*** Opening of Dataset records ***

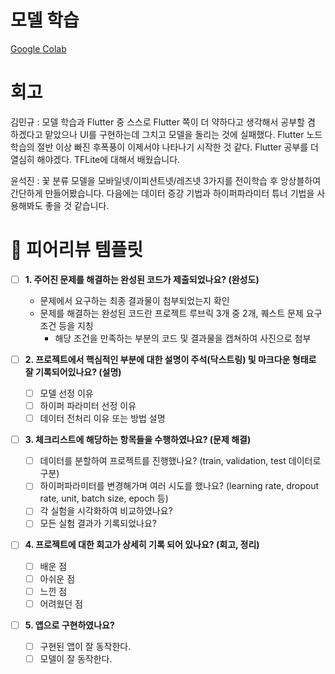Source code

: # 모델 학습
[Google Colab](https://colab.research.google.com/drive/1fH3SjuTfOpYmXWn-Cx_fAzNLgC5l89mz?usp=sharing)

# 회고
김민규 : 모델 학습과 Flutter 중 스스로 Flutter 쪽이 더 약하다고 생각해서 공부할 겸 하겠다고 맡았으나 UI를 구현하는데 그치고 모델을 돌리는 것에 실패했다. Flutter 노드 학습의 절반 이상 빠진 후폭풍이 이제서야 나타나기 시작한 것 같다. Flutter 공부를 더 열심히 해야겠다. TFLite에 대해서 배웠습니다.

윤석진 : 꽃 분류 모델을 모바일넷/이피션트넷/레즈넷 3가지를 전이학습 후 앙상블하여 간단하게 만들어봤습니다. 다음에는 데이터 증강 기법과 하이퍼파라미터 튜너 기법을 사용해봐도 좋을 것 같습니다.

# 🤔 피어리뷰 템플릿

- [ ]  **1. 주어진 문제를 해결하는 완성된 코드가 제출되었나요? (완성도)**
    - 문제에서 요구하는 최종 결과물이 첨부되었는지 확인
    - 문제를 해결하는 완성된 코드란 프로젝트 루브릭 3개 중 2개, 
    퀘스트 문제 요구조건 등을 지칭
        - 해당 조건을 만족하는 부분의 코드 및 결과물을 캡쳐하여 사진으로 첨부

- [ ]  **2. 프로젝트에서 핵심적인 부분에 대한 설명이 주석(닥스트링) 및 마크다운 형태로 잘 기록되어있나요? (설명)**
    - [ ]  모델 선정 이유
    - [ ]  하이퍼 파라미터 선정 이유
    - [ ]  데이터 전처리 이유 또는 방법 설명

- [ ]  **3. 체크리스트에 해당하는 항목들을 수행하였나요? (문제 해결)**
    - [ ]  데이터를 분할하여 프로젝트를 진행했나요? (train, validation, test 데이터로 구분)
    - [ ]  하이퍼파라미터를 변경해가며 여러 시도를 했나요? (learning rate, dropout rate, unit, batch size, epoch 등)
    - [ ]  각 실험을 시각화하여 비교하였나요?
    - [ ]  모든 실험 결과가 기록되었나요?

- [ ]  **4. 프로젝트에 대한 회고가 상세히 기록 되어 있나요? (회고, 정리)**
    - [ ]  배운 점
    - [ ]  아쉬운 점
    - [ ]  느낀 점
    - [ ]  어려웠던 점

- [ ]  **5.  앱으로 구현하였나요?**
    - [ ]  구현된 앱이 잘 동작한다.
    - [ ]  모델이 잘 동작한다.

*** Close of Dataset records ***

### What is being asked
Among the entries, how many lines include the word "해결하는"? Answer with a single number and nothing further.

### Result
2